Records for this exercise ▸
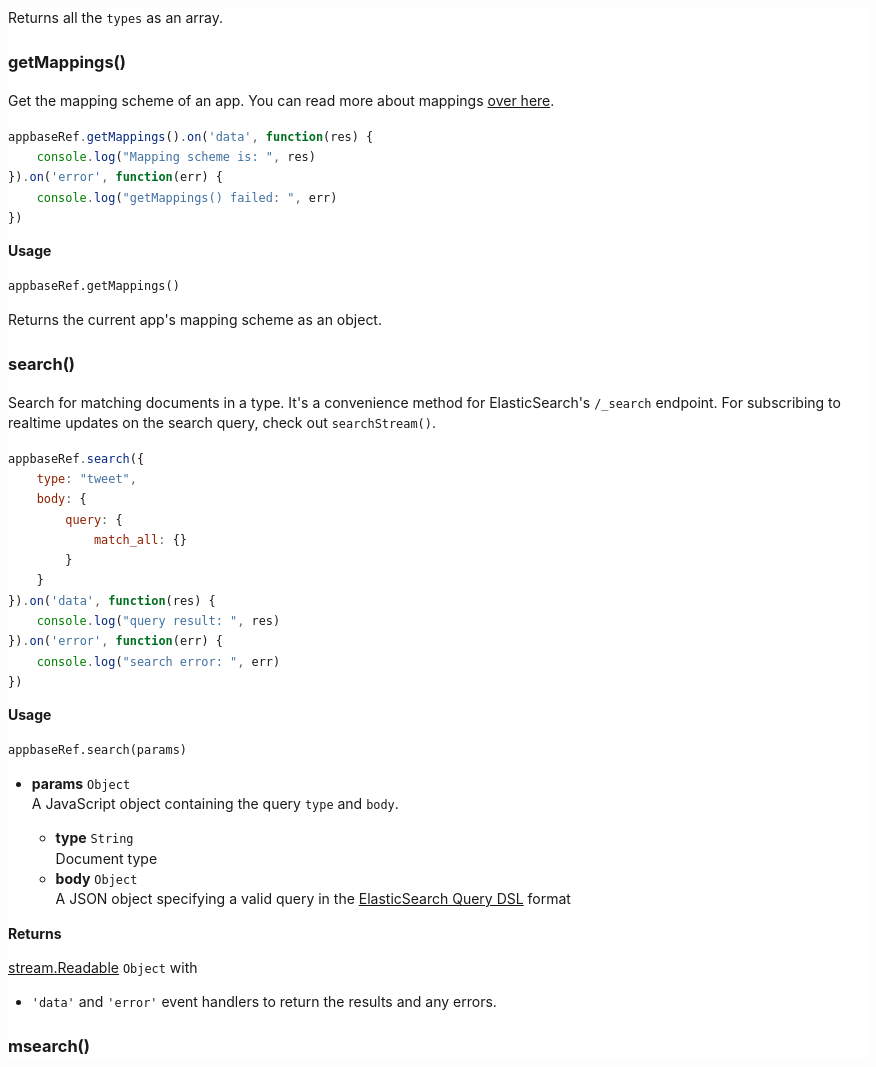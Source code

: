 Returns all the ``types`` as an array.

### getMappings()

Get the mapping scheme of an app. You can read more about mappings [over here](https://www.elastic.co/guide/en/elasticsearch/reference/5.6/mapping.html#mapping).

```js
appbaseRef.getMappings().on('data', function(res) {
	console.log("Mapping scheme is: ", res)
}).on('error', function(err) {
	console.log("getMappings() failed: ", err)
})
```

**Usage**

``appbaseRef.getMappings()``

Returns the current app's mapping scheme as an object.

### search()

Search for matching documents in a type. It's a convenience method for ElasticSearch's ``/_search`` endpoint.  For subscribing to realtime updates on the search query, check out ``searchStream()``.

```js
appbaseRef.search({
	type: "tweet",
	body: {
		query: {
			match_all: {}
		}
	}
}).on('data', function(res) {
	console.log("query result: ", res)
}).on('error', function(err) {
	console.log("search error: ", err)
})
```

**Usage**

``appbaseRef.search(params)``

- **params** ``Object`` <br>A JavaScript object containing the query ``type`` and ``body``.

	- **type** ``String`` <br>Document type
	- **body** ``Object`` <br>A JSON object specifying a valid query in the [ElasticSearch Query DSL](https://www.elastic.co/guide/en/elasticsearch/reference/current/query-dsl.html) format

**Returns**

[stream.Readable](https://nodejs.org/api/stream.html#stream_class_stream_readable) ``Object`` with

- ``'data'`` and ``'error'`` event handlers to return the results and any errors.

### msearch()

Required action ▸
Exact copy, pictures removed: set down the whole listing above.

Finished task ▸
Source code

: Returns all the ``types`` as an array.

### getMappings()

Get the mapping scheme of an app. You can read more about mappings [over here](https://www.elastic.co/guide/en/elasticsearch/reference/5.6/mapping.html#mapping).

```js
appbaseRef.getMappings().on('data', function(res) {
	console.log("Mapping scheme is: ", res)
}).on('error', function(err) {
	console.log("getMappings() failed: ", err)
})
```

**Usage**

``appbaseRef.getMappings()``

Returns the current app's mapping scheme as an object.

### search()

Search for matching documents in a type. It's a convenience method for ElasticSearch's ``/_search`` endpoint.  For subscribing to realtime updates on the search query, check out ``searchStream()``.

```js
appbaseRef.search({
	type: "tweet",
	body: {
		query: {
			match_all: {}
		}
	}
}).on('data', function(res) {
	console.log("query result: ", res)
}).on('error', function(err) {
	console.log("search error: ", err)
})
```

**Usage**

``appbaseRef.search(params)``

- **params** ``Object`` <br>A JavaScript object containing the query ``type`` and ``body``.

	- **type** ``String`` <br>Document type
	- **body** ``Object`` <br>A JSON object specifying a valid query in the [ElasticSearch Query DSL](https://www.elastic.co/guide/en/elasticsearch/reference/current/query-dsl.html) format

**Returns**

[stream.Readable](https://nodejs.org/api/stream.html#stream_class_stream_readable) ``Object`` with

- ``'data'`` and ``'error'`` event handlers to return the results and any errors.

### msearch()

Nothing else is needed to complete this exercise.